Any images in the records should be skipped; transcribe the rest exactly.

= Beginning of Section =

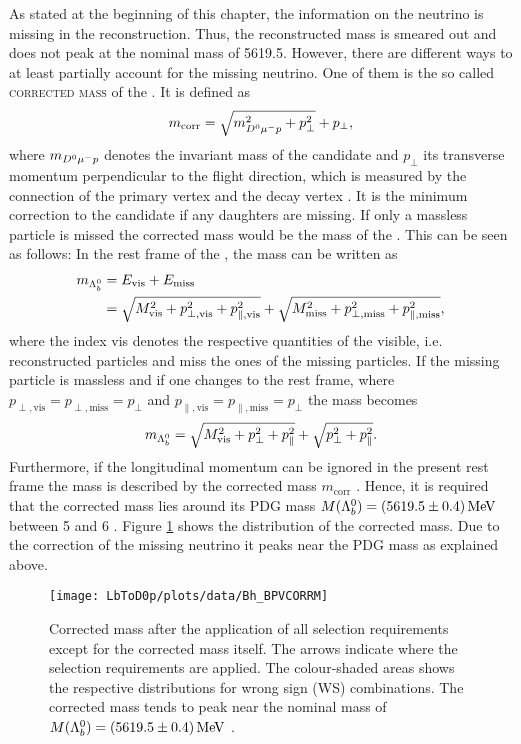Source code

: As stated at the beginning of this chapter, the information on the neutrino is missing in the reconstruction.
Thus, the reconstructed \Lb mass is smeared out and does not peak at the nominal \Lb mass of 5619.5\mev.
However, there are different ways to at least partially account for the missing neutrino.
One of them is the so called \textsc{corrected mass} of the \Lb.
It is defined as
\begin{align}
    m_{\text{corr}} = \sqrt{m_{{{D}^0}{\mu^-}{p}}^2 + p_{\perp}^2} + p_{\perp}, \label{eq:correctedMass}
\end{align}
where $m_{{{D}^0}{\mu^-}{p}}$ denotes the invariant mass of the \Dz\mun\proton candidate and $p_\perp$ its transverse momentum perpendicular to the \Lb flight direction, which is measured by the connection of the primary vertex and the \Lb decay vertex \cite{CorrectedMass}.
It is the minimum correction to the \Lb candidate if any daughters are missing.
If only a massless particle is missed the corrected mass would be the mass of the \Lb \cite{HLT2_Topological}.
This can be seen as follows:
In the rest frame of the \Lb, the \Lb mass can be written as
\begin{align}
    m_{{{\Lambda}^0_{b}}} &= E_{\text{vis}} + E_{\text{miss}} \\
            &= \sqrt{M_{\text{vis}}^2 + p_{\perp, \text{vis}}^2 + p_{\parallel, \text{vis}}^2} + \sqrt{M_{\text{miss}}^2 + p_{\perp, \text{miss}}^2 + p_{\parallel, \text{miss}}^2},
\end{align}
where the index vis denotes the respective quantities of the visible, i.e. reconstructed particles and miss the ones of the missing particles.
If the missing particle is massless and if one changes to the \Lb rest frame, where $p_{\perp, \text{vis}} = p_{\perp, \text{miss}} = p_\perp$ and $p_{\parallel, \text{vis}} = p_{\parallel, \text{miss}} = p_\perp$ the \Lb mass becomes
\begin{align}
    m_{{{\Lambda}^0_{b}}} = \sqrt{M_{\text{vis}}^2 + p_{\perp}^2 + p_{\parallel}^2} + \sqrt{p_{\perp}^2 + p_{\parallel}^2}.
\end{align}
Furthermore, if the longitudinal momentum can be ignored in the present rest frame the \Lb mass is described by the corrected mass $m_\text{corr}$ \cite{bQuark_LEP, Kodama:1991ij}.
Hence, it is required that the corrected \Lb mass lies around its PDG mass $M({{\Lambda}^0_{b}})=(5619.5 \pm 0.4)\mathrm{\,Me\kern -0.1em V}$ \cite{PDG} between 5 and 6 \gev.
Figure \ref{fig:plot_correctedMass} shows the distribution of the corrected \Lb mass.
Due to the correction of the missing neutrino it peaks near the PDG mass as explained above.
\begin{figure}[hptb]
	\centering
	\texttt{[image: LbToD0p/plots/data/Bh\_BPVCORRM]}
	\caption{Corrected \Lb mass after the application of all selection requirements except for the corrected \Lb mass itself.
             The arrows indicate where the selection requirements are applied.
             The colour-shaded areas shows the respective distributions for wrong sign (WS) combinations.
             The corrected \Lb mass tends to peak near the nominal \Lb mass of $M({{\Lambda}^0_{b}})=(5619.5 \pm 0.4)\mathrm{\,Me\kern -0.1em V}$ \cite{PDG}.}
	\label{fig:plot_correctedMass}
\end{figure}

= End of Section =

Result:
Source code

: As stated at the beginning of this chapter, the information on the neutrino is missing in the reconstruction.
Thus, the reconstructed \Lb mass is smeared out and does not peak at the nominal \Lb mass of 5619.5\mev.
However, there are different ways to at least partially account for the missing neutrino.
One of them is the so called \textsc{corrected mass} of the \Lb.
It is defined as
\begin{align}
    m_{\text{corr}} = \sqrt{m_{{{D}^0}{\mu^-}{p}}^2 + p_{\perp}^2} + p_{\perp}, \label{eq:correctedMass}
\end{align}
where $m_{{{D}^0}{\mu^-}{p}}$ denotes the invariant mass of the \Dz\mun\proton candidate and $p_\perp$ its transverse momentum perpendicular to the \Lb flight direction, which is measured by the connection of the primary vertex and the \Lb decay vertex \cite{CorrectedMass}.
It is the minimum correction to the \Lb candidate if any daughters are missing.
If only a massless particle is missed the corrected mass would be the mass of the \Lb \cite{HLT2_Topological}.
This can be seen as follows:
In the rest frame of the \Lb, the \Lb mass can be written as
\begin{align}
    m_{{{\Lambda}^0_{b}}} &= E_{\text{vis}} + E_{\text{miss}} \\
            &= \sqrt{M_{\text{vis}}^2 + p_{\perp, \text{vis}}^2 + p_{\parallel, \text{vis}}^2} + \sqrt{M_{\text{miss}}^2 + p_{\perp, \text{miss}}^2 + p_{\parallel, \text{miss}}^2},
\end{align}
where the index vis denotes the respective quantities of the visible, i.e. reconstructed particles and miss the ones of the missing particles.
If the missing particle is massless and if one changes to the \Lb rest frame, where $p_{\perp, \text{vis}} = p_{\perp, \text{miss}} = p_\perp$ and $p_{\parallel, \text{vis}} = p_{\parallel, \text{miss}} = p_\perp$ the \Lb mass becomes
\begin{align}
    m_{{{\Lambda}^0_{b}}} = \sqrt{M_{\text{vis}}^2 + p_{\perp}^2 + p_{\parallel}^2} + \sqrt{p_{\perp}^2 + p_{\parallel}^2}.
\end{align}
Furthermore, if the longitudinal momentum can be ignored in the present rest frame the \Lb mass is described by the corrected mass $m_\text{corr}$ \cite{bQuark_LEP, Kodama:1991ij}.
Hence, it is required that the corrected \Lb mass lies around its PDG mass $M({{\Lambda}^0_{b}})=(5619.5 \pm 0.4)\mathrm{\,Me\kern -0.1em V}$ \cite{PDG} between 5 and 6 \gev.
Figure \ref{fig:plot_correctedMass} shows the distribution of the corrected \Lb mass.
Due to the correction of the missing neutrino it peaks near the PDG mass as explained above.
\begin{figure}[hptb]
	\centering
	\texttt{[image: LbToD0p/plots/data/Bh\_BPVCORRM]}
	\caption{Corrected \Lb mass after the application of all selection requirements except for the corrected \Lb mass itself.
             The arrows indicate where the selection requirements are applied.
             The colour-shaded areas shows the respective distributions for wrong sign (WS) combinations.
             The corrected \Lb mass tends to peak near the nominal \Lb mass of $M({{\Lambda}^0_{b}})=(5619.5 \pm 0.4)\mathrm{\,Me\kern -0.1em V}$ \cite{PDG}.}
	\label{fig:plot_correctedMass}
\end{figure}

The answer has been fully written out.